Understanding Multicore Cache Behavior of Loop-based Parallel Programs via Reuse Distance Analysis

Thumbnail Image


Publication or External Link







Understanding multicore memory behavior is crucial, but can be challenging due to the cache hierarchies employed in modern CPUs. In today's hierarchies, performance is determined by complex thread interactions, such as interference in shared caches and replication and communication in private caches. Researchers normally perform simulation to sort out these interactions, but this can be costly and not very insightful. An alternative is reuse distance (RD) analysis. RD analysis for multicore processors is becoming feasible because recent research has developed new notions of reuse distance that can analyze thread interactions. In particular, concurrent reuse distance (CRD) models shared cache interference, while private-stack reuse distance (PRD) models private cache replication and communication. Previous multicore RD research has centered around developing techniques and verifying accuracy. In this paper, we apply multicore RD analysis to better understand memory behavior. We focus on loop-based parallel programs, an important class of programs for which RD analysis provides high accuracy.

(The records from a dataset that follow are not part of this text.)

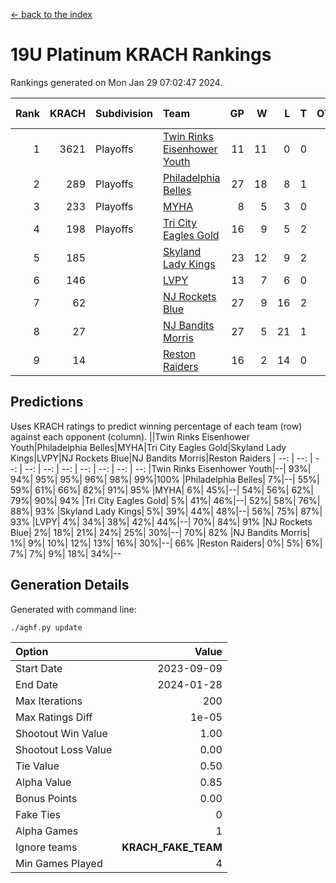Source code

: [<- back to the index](readme.md)
# 19U Platinum KRACH Rankings
Rankings generated on Mon Jan 29 07:02:47 2024.

Rank|KRACH|Subdivision|Team|GP|W|L|T|OTW|OTL|SoS|Exp Wins|Win Diff
---:|---:|:---|:---|---:|---:|---:|---:|---:|---:|---:|---:|---:
1|3621|Playoffs|[Twin Rinks Eisenhower Youth](https://gamesheetstats.com/seasons/3663/teams/140861/schedule)|11|11|0|0|0|0|49|11.8|-0.0
2|289|Playoffs|[Philadelphia Belles](https://gamesheetstats.com/seasons/3663/teams/140864/schedule)|27|18|8|1|0|0|376|19.4|0.0
3|233|Playoffs|[MYHA](https://gamesheetstats.com/seasons/3663/teams/140863/schedule)|8|5|3|0|0|0|164|5.9|0.0
4|198|Playoffs|[Tri City Eagles Gold](https://gamesheetstats.com/seasons/3663/teams/140869/schedule)|16|9|5|2|0|1|139|10.9|0.0
5|185||[Skyland Lady Kings](https://gamesheetstats.com/seasons/3663/teams/140865/schedule)|23|12|9|2|1|0|332|13.9|0.0
6|146||[LVPY](https://gamesheetstats.com/seasons/3663/teams/140860/schedule)|13|7|6|0|0|0|148|7.9|0.0
7|62||[NJ Rockets Blue](https://gamesheetstats.com/seasons/3663/teams/140867/schedule)|27|9|16|2|0|0|631|10.9|0.0
8|27||[NJ Bandits Morris](https://gamesheetstats.com/seasons/3663/teams/140866/schedule)|27|5|21|1|0|0|640|6.4|0.0
9|14||[Reston Raiders](https://gamesheetstats.com/seasons/3663/teams/140868/schedule)|16|2|14|0|0|0|539|2.9|0.0

## Predictions
Uses KRACH ratings to predict winning percentage of each team (row) against each opponent (column).
||Twin Rinks Eisenhower Youth|Philadelphia Belles|MYHA|Tri City Eagles Gold|Skyland Lady Kings|LVPY|NJ Rockets Blue|NJ Bandits Morris|Reston Raiders
| --: | --: | --: | --: | --: | --: | --: | --: | --: | --: 
|Twin Rinks Eisenhower Youth|--| 93%| 94%| 95%| 95%| 96%| 98%| 99%|100%
|Philadelphia Belles|  7%|--| 55%| 59%| 61%| 66%| 82%| 91%| 95%
|MYHA|  6%| 45%|--| 54%| 56%| 62%| 79%| 90%| 94%
|Tri City Eagles Gold|  5%| 41%| 46%|--| 52%| 58%| 76%| 88%| 93%
|Skyland Lady Kings|  5%| 39%| 44%| 48%|--| 56%| 75%| 87%| 93%
|LVPY|  4%| 34%| 38%| 42%| 44%|--| 70%| 84%| 91%
|NJ Rockets Blue|  2%| 18%| 21%| 24%| 25%| 30%|--| 70%| 82%
|NJ Bandits Morris|  1%|  9%| 10%| 12%| 13%| 16%| 30%|--| 66%
|Reston Raiders|  0%|  5%|  6%|  7%|  7%|  9%| 18%| 34%|--

## Generation Details

Generated with command line:
```
./aghf.py update
```

| Option | Value |
| :----- | ----: |
| Start Date | 2023-09-09 |
| End Date | 2024-01-28 |
| Max Iterations | 200 |
| Max Ratings Diff | 1e-05 |
| Shootout Win Value | 1.00 |
| Shootout Loss Value | 0.00 |
| Tie Value | 0.50 |
| Alpha Value | 0.85 |
| Bonus Points | 0.00 |
| Fake Ties | 0 |
| Alpha Games | 1 |
| Ignore teams | __KRACH_FAKE_TEAM__ |
| Min Games Played | 4 |

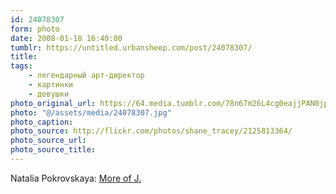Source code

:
 ```yaml
---
id: 24078307
form: photo
date: 2008-01-18 16:40:00
tumblr: https://untitled.urbansheep.com/post/24078307/
title:
tags:
    - легендарный арт-директор
    - картинки
    - девушки
photo_original_url: https://64.media.tumblr.com/78n67m26L4cg0eajjPAN0jpW_1280.jpg
photo: "@/assets/media/24078307.jpg"
photo_caption:
photo_source: http://flickr.com/photos/shane_tracey/2125813364/
photo_source_url:
photo_source_title:
---
```


<p>Natalia Pokrovskaya: <a href="http://flickr.com/photos/shane_tracey/2125813364/">More of J.</a></p>
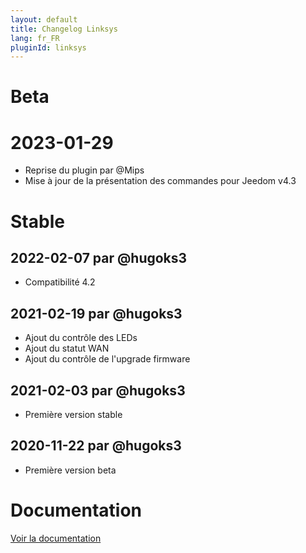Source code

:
 ```yaml
---
layout: default
title: Changelog Linksys
lang: fr_FR
pluginId: linksys
---
```


# Beta

# 2023-01-29

- Reprise du plugin par @Mips
- Mise à jour de la présentation des commandes pour Jeedom v4.3

# Stable

## 2022-02-07 par @hugoks3

- Compatibilité 4.2

## 2021-02-19 par @hugoks3

- Ajout du contrôle des LEDs
- Ajout du statut WAN
- Ajout du contrôle de l'upgrade firmware

## 2021-02-03 par @hugoks3

- Première version stable

## 2020-11-22 par @hugoks3

- Première version beta

# Documentation

[Voir la documentation]({{site.baseurl}}/{{page.pluginId}}/{{page.lang}})
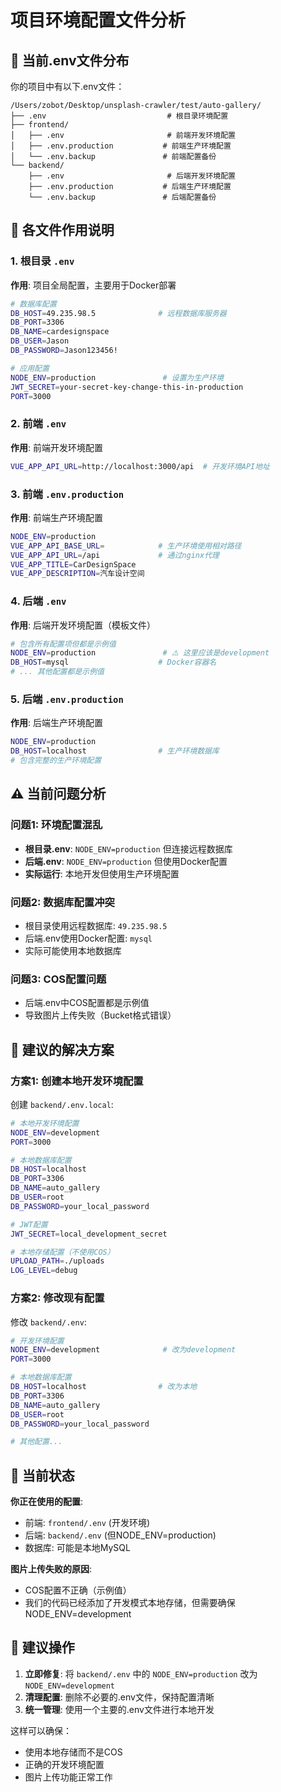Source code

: # 项目环境配置文件分析

## 📁 当前.env文件分布

你的项目中有以下.env文件：

```
/Users/zobot/Desktop/unsplash-crawler/test/auto-gallery/
├── .env                           # 根目录环境配置
├── frontend/
│   ├── .env                       # 前端开发环境配置
│   ├── .env.production           # 前端生产环境配置
│   └── .env.backup               # 前端配置备份
└── backend/
    ├── .env                       # 后端开发环境配置
    ├── .env.production           # 后端生产环境配置
    └── .env.backup               # 后端配置备份
```

## 🎯 各文件作用说明

### 1. 根目录 `.env`
**作用**: 项目全局配置，主要用于Docker部署
```bash
# 数据库配置
DB_HOST=49.235.98.5              # 远程数据库服务器
DB_PORT=3306
DB_NAME=cardesignspace
DB_USER=Jason
DB_PASSWORD=Jason123456!

# 应用配置
NODE_ENV=production               # 设置为生产环境
JWT_SECRET=your-secret-key-change-this-in-production
PORT=3000
```

### 2. 前端 `.env`
**作用**: 前端开发环境配置
```bash
VUE_APP_API_URL=http://localhost:3000/api  # 开发环境API地址
```

### 3. 前端 `.env.production`
**作用**: 前端生产环境配置
```bash
NODE_ENV=production
VUE_APP_API_BASE_URL=            # 生产环境使用相对路径
VUE_APP_API_URL=/api             # 通过nginx代理
VUE_APP_TITLE=CarDesignSpace
VUE_APP_DESCRIPTION=汽车设计空间
```

### 4. 后端 `.env`
**作用**: 后端开发环境配置（模板文件）
```bash
# 包含所有配置项但都是示例值
NODE_ENV=production               # ⚠️ 这里应该是development
DB_HOST=mysql                    # Docker容器名
# ... 其他配置都是示例值
```

### 5. 后端 `.env.production`
**作用**: 后端生产环境配置
```bash
NODE_ENV=production
DB_HOST=localhost                # 生产环境数据库
# 包含完整的生产环境配置
```

## ⚠️ 当前问题分析

### 问题1: 环境配置混乱
- **根目录.env**: `NODE_ENV=production` 但连接远程数据库
- **后端.env**: `NODE_ENV=production` 但使用Docker配置
- **实际运行**: 本地开发但使用生产环境配置

### 问题2: 数据库配置冲突
- 根目录使用远程数据库: `49.235.98.5`
- 后端.env使用Docker配置: `mysql`
- 实际可能使用本地数据库

### 问题3: COS配置问题
- 后端.env中COS配置都是示例值
- 导致图片上传失败（Bucket格式错误）

## 🔧 建议的解决方案

### 方案1: 创建本地开发环境配置

创建 `backend/.env.local`:
```bash
# 本地开发环境配置
NODE_ENV=development
PORT=3000

# 本地数据库配置
DB_HOST=localhost
DB_PORT=3306
DB_NAME=auto_gallery
DB_USER=root
DB_PASSWORD=your_local_password

# JWT配置
JWT_SECRET=local_development_secret

# 本地存储配置（不使用COS）
UPLOAD_PATH=./uploads
LOG_LEVEL=debug
```

### 方案2: 修改现有配置

修改 `backend/.env`:
```bash
# 开发环境配置
NODE_ENV=development              # 改为development
PORT=3000

# 本地数据库配置
DB_HOST=localhost                # 改为本地
DB_PORT=3306
DB_NAME=auto_gallery
DB_USER=root
DB_PASSWORD=your_local_password

# 其他配置...
```

## 🚀 当前状态

**你正在使用的配置**:
- 前端: `frontend/.env` (开发环境)
- 后端: `backend/.env` (但NODE_ENV=production)
- 数据库: 可能是本地MySQL

**图片上传失败的原因**:
- COS配置不正确（示例值）
- 我们的代码已经添加了开发模式本地存储，但需要确保NODE_ENV=development

## 📝 建议操作

1. **立即修复**: 将 `backend/.env` 中的 `NODE_ENV=production` 改为 `NODE_ENV=development`
2. **清理配置**: 删除不必要的.env文件，保持配置清晰
3. **统一管理**: 使用一个主要的.env文件进行本地开发

这样可以确保：
- 使用本地存储而不是COS
- 正确的开发环境配置
- 图片上传功能正常工作
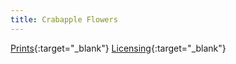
 ```yaml
---
title: Crabapple Flowers
---
```

[Prints](https://pixels.com/featured/crabapple-flowers-brady-lane.html){:target="_blank"}
[Licensing](https://licensing.pixels.com/featured/crabapple-flowers-brady-lane.html){:target="_blank"}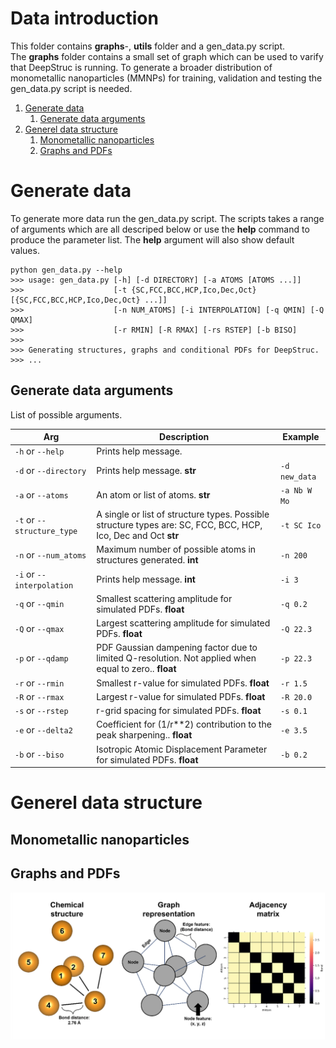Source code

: # Data introduction
This folder contains __graphs__-, __utils__ folder and a gen_data.py script.  
The __graphs__ folder contains a small set of graph which can be used to varify that DeepStruc is running. To
generate a broader distribution of monometallic nanoparticles (MMNPs) for training, validation and testing the gen_data.py 
script is needed.
  

1. [Generate data](#generate-data)
    1. [Generate data arguments](#generate-data-arguments)
2. [Generel data structure](#generel-data-structure)
    1. [Monometallic nanoparticles](#monometallic-nanoparticles)
    2. [Graphs and PDFs](#graphs-and-pdfs)

# Generate data
To generate more data run the gen_data.py script. The scripts takes a range of arguments which are all descriped below
or use the __help__ command to produce the parameter list. The __help__ argument will also show default values.  
```
python gen_data.py --help
>>> usage: gen_data.py [-h] [-d DIRECTORY] [-a ATOMS [ATOMS ...]]
>>>                    [-t {SC,FCC,BCC,HCP,Ico,Dec,Oct} [{SC,FCC,BCC,HCP,Ico,Dec,Oct} ...]] 
>>>                    [-n NUM_ATOMS] [-i INTERPOLATION] [-q QMIN] [-Q QMAX]  
>>>                    [-r RMIN] [-R RMAX] [-rs RSTEP] [-b BISO]    
>>>
>>> Generating structures, graphs and conditional PDFs for DeepStruc.    
>>> ...
```

## Generate data arguments
List of possible arguments.  
 
| Arg | Description | Example |  
| --- | --- |  --- |  
| `-h` or `--help` | Prints help message. |    
| `-d` or `--directory` | Prints help message. __str__ | `-d new_data`  |   
| `-a` or `--atoms` | An atom or list of atoms. __str__| `-a Nb W Mo`  |
| `-t` or `--structure_type` | A single or list of structure types. Possible structure types are: SC, FCC, BCC, HCP, Ico, Dec and Oct __str__| `-t SC Ico`  |  
| `-n` or `--num_atoms` | Maximum number of possible atoms in structures generated. __int__| `-n 200`  |  
| `-i` or `--interpolation` | Prints help message. __int__| `-i 3`  |  
| `-q` or `--qmin` | Smallest scattering amplitude for simulated PDFs. __float__| `-q 0.2`  |  
| `-Q` or `--qmax` | Largest scattering amplitude for simulated PDFs. __float__| `-Q 22.3`  |  
| `-p` or `--qdamp` | PDF Gaussian dampening factor due to limited Q-resolution. Not applied when equal to zero.. __float__| `-p 22.3`  |  
| `-r` or `--rmin` | Smallest r-value for simulated PDFs. __float__| `-r 1.5`  |  
| `-R` or `--rmax` | Largest r-value for simulated PDFs. __float__| `-R 20.0`  |  
| `-s` or `--rstep` | r-grid spacing for simulated PDFs. __float__| `-s 0.1`  |  
| `-e` or `--delta2` | Coefficient for (1/r**2) contribution to the peak sharpening.. __float__| `-e 3.5`  |  
| `-b` or `--biso` | Isotropic Atomic Displacement Parameter for simulated PDFs. __float__| `-b 0.2`  |  

  
# Generel data structure

## Monometallic nanoparticles

## Graphs and PDFs
![alt text](../img/graph_rep.png "Graphs representation of MMNPs.")
 
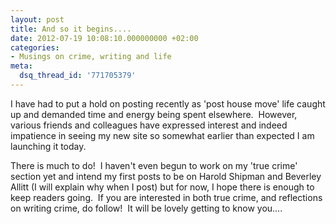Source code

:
 ```yaml
---
layout: post
title: And so it begins....
date: 2012-07-19 10:08:10.000000000 +02:00
categories:
- Musings on crime, writing and life
meta:
  dsq_thread_id: '771705379'
---
```


I have had to put a hold on posting recently as 'post house move' life caught up and demanded time and energy being spent elsewhere.  However, various friends and colleagues have expressed interest and indeed impatience in seeing my new site so somewhat earlier than expected I am launching it today.

There is much to do!  I haven't even begun to work on my 'true crime' section yet and intend my first posts to be on Harold Shipman and Beverley Allitt (I will explain why when I post) but for now, I hope there is enough to keep readers going.  If you are interested in both true crime, and reflections on writing crime, do follow!  It will be lovely getting to know you....
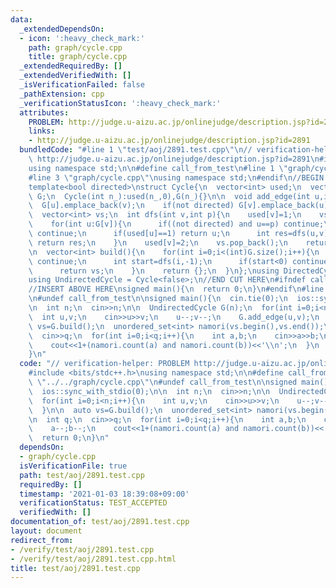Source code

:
 ```yaml
---
data:
  _extendedDependsOn:
  - icon: ':heavy_check_mark:'
    path: graph/cycle.cpp
    title: graph/cycle.cpp
  _extendedRequiredBy: []
  _extendedVerifiedWith: []
  _isVerificationFailed: false
  _pathExtension: cpp
  _verificationStatusIcon: ':heavy_check_mark:'
  attributes:
    PROBLEM: http://judge.u-aizu.ac.jp/onlinejudge/description.jsp?id=2891
    links:
    - http://judge.u-aizu.ac.jp/onlinejudge/description.jsp?id=2891
  bundledCode: "#line 1 \"test/aoj/2891.test.cpp\"\n// verification-helper: PROBLEM\
    \ http://judge.u-aizu.ac.jp/onlinejudge/description.jsp?id=2891\n#include <bits/stdc++.h>\n\
    using namespace std;\n\n#define call_from_test\n#line 1 \"graph/cycle.cpp\"\n\n\
    #line 3 \"graph/cycle.cpp\"\nusing namespace std;\n#endif\n//BEGIN CUT HERE\n\
    template<bool directed>\nstruct Cycle{\n  vector<int> used;\n  vector<vector<int>>\
    \ G;\n  Cycle(int n_):used(n_,0),G(n_){}\n\n  void add_edge(int u,int v){\n  \
    \  G[u].emplace_back(v);\n    if(not directed) G[v].emplace_back(u);\n  }\n\n\
    \  vector<int> vs;\n  int dfs(int v,int p){\n    used[v]=1;\n    vs.emplace_back(v);\n\
    \    for(int u:G[v]){\n      if((not directed) and u==p) continue;\n      if(used[u]==2)\
    \ continue;\n      if(used[u]==1) return u;\n      int res=dfs(u,v);\n      if(~res)\
    \ return res;\n    }\n    used[v]=2;\n    vs.pop_back();\n    return -1;\n  }\n\
    \n  vector<int> build(){\n    for(int i=0;i<(int)G.size();i++){\n      if(used[i])\
    \ continue;\n      int start=dfs(i,-1);\n      if(start<0) continue;\n      vs.erase(vs.begin(),find(vs.begin(),vs.end(),start));\n\
    \      return vs;\n    }\n    return {};\n  }\n};\nusing DirectedCycle = Cycle<true>;\n\
    using UndirectedCycle = Cycle<false>;\n//END CUT HERE\n#ifndef call_from_test\n\
    //INSERT ABOVE HERE\nsigned main(){\n  return 0;\n}\n#endif\n#line 7 \"test/aoj/2891.test.cpp\"\
    \n#undef call_from_test\n\nsigned main(){\n  cin.tie(0);\n  ios::sync_with_stdio(0);\n\
    \n  int n;\n  cin>>n;\n\n  UndirectedCycle G(n);\n  for(int i=0;i<n;i++){\n  \
    \  int u,v;\n    cin>>u>>v;\n    u--;v--;\n    G.add_edge(u,v);\n  }\n\n  auto\
    \ vs=G.build();\n  unordered_set<int> namori(vs.begin(),vs.end());\n\n  int q;\n\
    \  cin>>q;\n  for(int i=0;i<q;i++){\n    int a,b;\n    cin>>a>>b;\n    a--;b--;\n\
    \    cout<<1+(namori.count(a) and namori.count(b))<<'\\n';\n  }\n  return 0;\n\
    }\n"
  code: "// verification-helper: PROBLEM http://judge.u-aizu.ac.jp/onlinejudge/description.jsp?id=2891\n\
    #include <bits/stdc++.h>\nusing namespace std;\n\n#define call_from_test\n#include\
    \ \"../../graph/cycle.cpp\"\n#undef call_from_test\n\nsigned main(){\n  cin.tie(0);\n\
    \  ios::sync_with_stdio(0);\n\n  int n;\n  cin>>n;\n\n  UndirectedCycle G(n);\n\
    \  for(int i=0;i<n;i++){\n    int u,v;\n    cin>>u>>v;\n    u--;v--;\n    G.add_edge(u,v);\n\
    \  }\n\n  auto vs=G.build();\n  unordered_set<int> namori(vs.begin(),vs.end());\n\
    \n  int q;\n  cin>>q;\n  for(int i=0;i<q;i++){\n    int a,b;\n    cin>>a>>b;\n\
    \    a--;b--;\n    cout<<1+(namori.count(a) and namori.count(b))<<'\\n';\n  }\n\
    \  return 0;\n}\n"
  dependsOn:
  - graph/cycle.cpp
  isVerificationFile: true
  path: test/aoj/2891.test.cpp
  requiredBy: []
  timestamp: '2021-01-03 18:39:08+09:00'
  verificationStatus: TEST_ACCEPTED
  verifiedWith: []
documentation_of: test/aoj/2891.test.cpp
layout: document
redirect_from:
- /verify/test/aoj/2891.test.cpp
- /verify/test/aoj/2891.test.cpp.html
title: test/aoj/2891.test.cpp
---
```

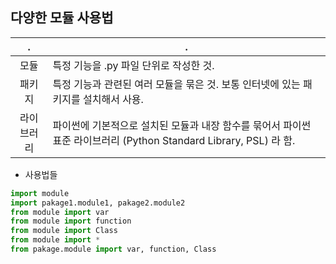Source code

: ## 다양한 모듈 사용법

|     .      | .                                                            |
| :--------: | ------------------------------------------------------------ |
|    모듈    | 특정 기능을 .py 파일 단위로 작성한 것.                       |
|   패키지   | 특정 기능과 관련된 여러 모듈을 묶은 것. 보통 인터넷에 있는 패키지를 설치해서 사용. |
| 라이브러리 | 파이썬에 기본적으로 설치된 모듈과 내장 함수를 묶어서 파이썬 표준 라이브러리 (Python Standard Library, PSL) 라 함. |

- 사용법들

```python
import module
import pakage1.module1, pakage2.module2
from module import var
from module import function
from module import Class
from module import *
from pakage.module import var, function, Class
```

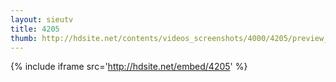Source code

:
 ```yaml
---
layout: sieutv
title: 4205
thumb: http://hdsite.net/contents/videos_screenshots/4000/4205/preview_360p.mp4.jpg
---
```

{% include iframe src='http://hdsite.net/embed/4205' %}
 
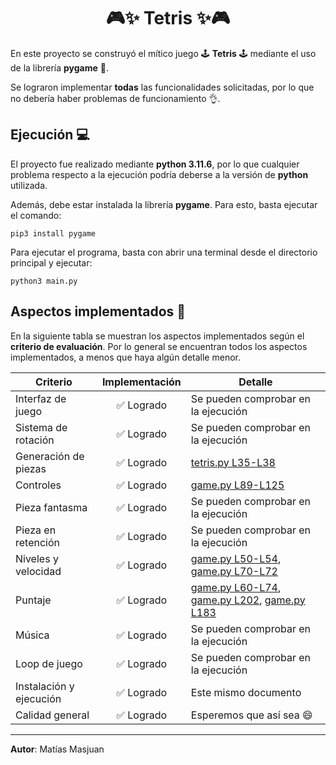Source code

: <div align="center"><h1> 🎮✨ Tetris ✨🎮 </h1></div>


En este proyecto se construyó el mítico juego 🕹️ **Tetris** 🕹️ mediante el uso de la librería **pygame** 👾.

Se lograron implementar **todas** las funcionalidades solicitadas, por lo que no debería haber problemas de funcionamiento 👌.

## Ejecución 💻

El proyecto fue realizado mediante **python 3.11.6**, por lo que cualquier problema respecto a la ejecución podría deberse a la versión de **python** utilizada.

Además, debe estar instalada la librería **pygame**. Para esto, basta ejecutar el comando:

```
pip3 install pygame
```

Para ejecutar el programa, basta con abrir una terminal desde el directorio principal y ejecutar:

```
python3 main.py
```

## Aspectos implementados 📝

En la siguiente tabla se muestran los aspectos implementados según el **criterio de evaluación**. Por lo general se encuentran todos los aspectos implementados, a menos que haya algún detalle menor.

| Criterio | Implementación | Detalle |
|----------|:---------:|--------|
| Interfaz de juego       | ✅ Logrado | Se pueden comprobar en la ejecución     |
| Sistema de rotación     | ✅ Logrado | Se pueden comprobar en la ejecución    |
| Generación de piezas    | ✅ Logrado | [tetris.py L35-L38](https://github.com/matiasmasjuan/Tetris-Pygame/blob/3d750ae2fa7ed98fab42da35ef18e30342a25adb/tetris.py#L35) |
| Controles               | ✅ Logrado | [game.py L89-L125](https://github.com/matiasmasjuan/Tetris-Pygame/blob/3d750ae2fa7ed98fab42da35ef18e30342a25adb/game.py#L89)    |
| Pieza fantasma          | ✅ Logrado | Se pueden comprobar en la ejecución    |
| Pieza en retención      | ✅ Logrado | Se pueden comprobar en la ejecución    |
| Niveles y velocidad     | ✅ Logrado | [game.py L50-L54](https://github.com/matiasmasjuan/Tetris-Pygame/blob/3d750ae2fa7ed98fab42da35ef18e30342a25adb/game.py#L50),  [game.py L70-L72](https://github.com/matiasmasjuan/Tetris-Pygame/blob/3d750ae2fa7ed98fab42da35ef18e30342a25adb/game.py#L70)     |
| Puntaje                 | ✅ Logrado | [game.py L60-L74](https://github.com/matiasmasjuan/Tetris-Pygame/blob/3d750ae2fa7ed98fab42da35ef18e30342a25adb/game.py#L60), [game.py L202](https://github.com/matiasmasjuan/Tetris-Pygame/blob/3d750ae2fa7ed98fab42da35ef18e30342a25adb/game.py#L202), [game.py L183](https://github.com/matiasmasjuan/Tetris-Pygame/blob/3d750ae2fa7ed98fab42da35ef18e30342a25adb/game.py#L183)  |
| Música                  | ✅ Logrado | Se pueden comprobar en la ejecución     |
| Loop de juego           | ✅ Logrado | Se pueden comprobar en la ejecución     |
| Instalación y ejecución | ✅ Logrado |  Este mismo documento    |
| Calidad general         | ✅ Logrado |  Esperemos que así sea 😄  |


<hr>

**Autor**: Matías Masjuan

First, we develop techniques to isolate thread interactions, permitting analysis of their relative contributions. Then, we use our techniques to extract several new insights that can help architects optimize multicore cache hierarchies. One of our findings is that data sharing in parallel loops varies with reuse distance, becoming significant only at larger RD values. This implies capacity sharing in shared caches and replication/communication in private caches occur only beyond some capacity. We define Cshare to be the turn-on capacity for data sharing, and study its impact on private vs. shared cache performance. In addition, we find machine scaling degrades locality at smaller RD values and increases sharing frequency (i.e., reduces Cshare). We characterize how these effects vary with core count, and study their impact on the preference for private vs. shared caches.